Les planches VI et VII reproduisent des radiographies de fractures suivant des documents originaux. On peut s'y rendre compte de la différence d'aspect d'images obtenues de face et de profil. Les planches VIII et IX représentent des fractures en voie de guérison, avec formation de cal.
La radioscopie offre encore, en ce qui concerne les fractures, une application particulièrement intéressante. On peut s'en servir pour procéder sous le contrôle des rayons, à la remise en position, c'est-à-dire à la «réduction» des os fracturés. Cette réduction faite au jugé, quand on n'opère pas sous ce contrôle, présente quelquefois des difficultés et il y a peu de chance de la réussir du premier coup. On conçoit qu'un meilleur résultat puisse être obtenu quand on est guidé par la vision directe. Il est nécessaire seulement de voir les os sous des aspects différents, de manière à éviter les erreurs résultant du manque de perspective.
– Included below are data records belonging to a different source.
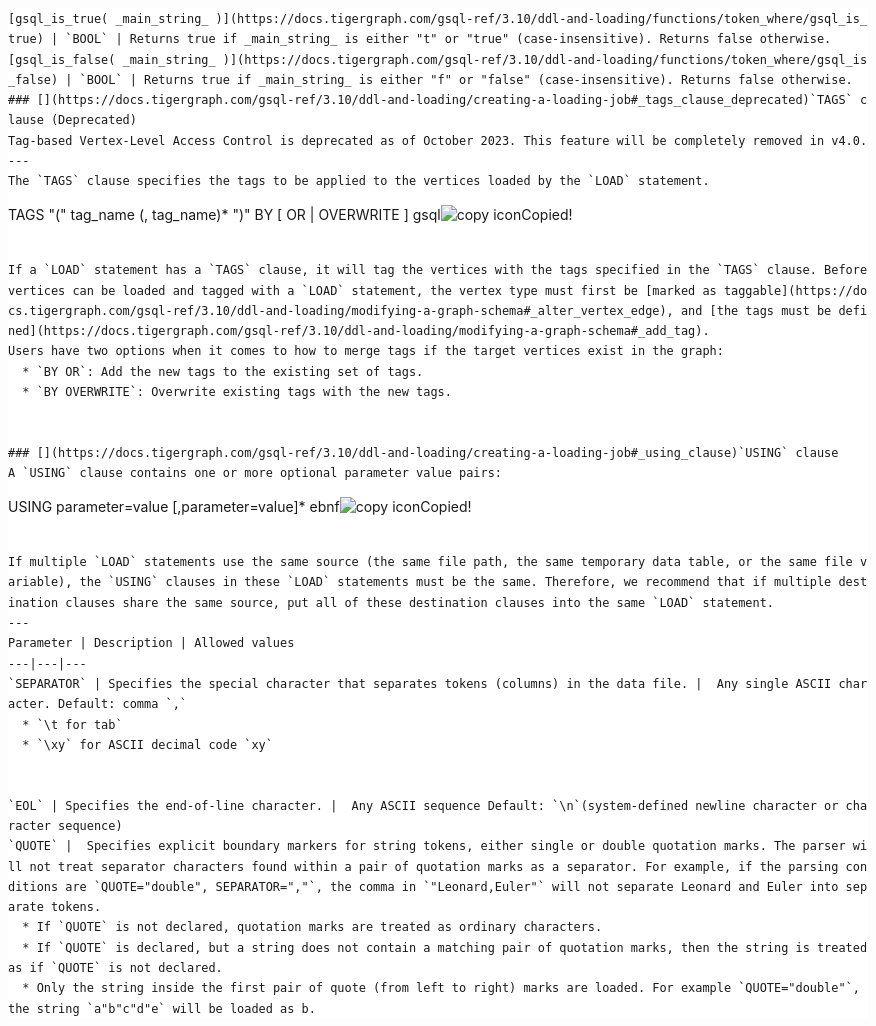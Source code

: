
 ```
[gsql_is_true( _main_string_ )](https://docs.tigergraph.com/gsql-ref/3.10/ddl-and-loading/functions/token_where/gsql_is_true) | `BOOL` | Returns true if _main_string_ is either "t" or "true" (case-insensitive). Returns false otherwise.  
[gsql_is_false( _main_string_ )](https://docs.tigergraph.com/gsql-ref/3.10/ddl-and-loading/functions/token_where/gsql_is_false) | `BOOL` | Returns true if _main_string_ is either "f" or "false" (case-insensitive). Returns false otherwise.  
### [](https://docs.tigergraph.com/gsql-ref/3.10/ddl-and-loading/creating-a-loading-job#_tags_clause_deprecated)`TAGS` clause (Deprecated)
Tag-based Vertex-Level Access Control is deprecated as of October 2023. This feature will be completely removed in v4.0.   
---  
The `TAGS` clause specifies the tags to be applied to the vertices loaded by the `LOAD` statement.
```
TAGS "(" tag_name (, tag_name)* ")" BY [ OR | OVERWRITE ]
gsql![copy icon](https://docs.tigergraph.com/_/img/octicons-16.svg#view-clippy)Copied!

```

If a `LOAD` statement has a `TAGS` clause, it will tag the vertices with the tags specified in the `TAGS` clause. Before vertices can be loaded and tagged with a `LOAD` statement, the vertex type must first be [marked as taggable](https://docs.tigergraph.com/gsql-ref/3.10/ddl-and-loading/modifying-a-graph-schema#_alter_vertex_edge), and [the tags must be defined](https://docs.tigergraph.com/gsql-ref/3.10/ddl-and-loading/modifying-a-graph-schema#_add_tag).
Users have two options when it comes to how to merge tags if the target vertices exist in the graph:
  * `BY OR`: Add the new tags to the existing set of tags.
  * `BY OVERWRITE`: Overwrite existing tags with the new tags.


### [](https://docs.tigergraph.com/gsql-ref/3.10/ddl-and-loading/creating-a-loading-job#_using_clause)`USING` clause
A `USING` clause contains one or more optional parameter value pairs:
```
USING parameter=value [,parameter=value]*
ebnf![copy icon](https://docs.tigergraph.com/_/img/octicons-16.svg#view-clippy)Copied!

```

If multiple `LOAD` statements use the same source (the same file path, the same temporary data table, or the same file variable), the `USING` clauses in these `LOAD` statements must be the same. Therefore, we recommend that if multiple destination clauses share the same source, put all of these destination clauses into the same `LOAD` statement.  
---  
Parameter | Description | Allowed values  
---|---|---  
`SEPARATOR` | Specifies the special character that separates tokens (columns) in the data file. |  Any single ASCII character. Default: comma `,`
  * `\t for tab`
  * `\xy` for ASCII decimal code `xy`

  
`EOL` | Specifies the end-of-line character. |  Any ASCII sequence Default: `\n`(system-defined newline character or character sequence)  
`QUOTE` |  Specifies explicit boundary markers for string tokens, either single or double quotation marks. The parser will not treat separator characters found within a pair of quotation marks as a separator. For example, if the parsing conditions are `QUOTE="double", SEPARATOR=","`, the comma in `"Leonard,Euler"` will not separate Leonard and Euler into separate tokens.
  * If `QUOTE` is not declared, quotation marks are treated as ordinary characters.
  * If `QUOTE` is declared, but a string does not contain a matching pair of quotation marks, then the string is treated as if `QUOTE` is not declared.
  * Only the string inside the first pair of quote (from left to right) marks are loaded. For example `QUOTE="double"`, the string `a"b"c"d"e` will be loaded as b.
```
C'est ce qu'on réalise, en déplaçant l'ampoule sous la table dans une direction perpendiculaire aux os; si leur position relative reste correcte lors de ce mouvement de va-et-vient, on peut avoir confiance que la réduction a été obtenue d'une manière satisfaisante.
Il m'est arrivé de suivre pendant un temps assez long des fractures graves soignées en vue d'amélioration progressive. Ainsi, plusieurs fractures de fémur, qui comportaient primitivement des déplacements et des chevauchements très grands ont cédé à une réduction convenablement exercée et se sont consolidées finalement dans des conditions plus favorables qu'on n'aurait osé l'espérer. Le progrès de ces guérisons a été fréquemment contrôlé par la radiographie, et, grâce à la facilité de transport de l'appareillage, tous les clichés de cette série ont été pris sur les malades couchés dans leurs lits, avec les appareils d'extension.
PLANCHE VIII. — Radiographie d'un avant-bras. Fracture consolidée par un cal.
PLANCHE IX. — Fracture du tibia. Cal lacunaire. Esquilles osseuses libres.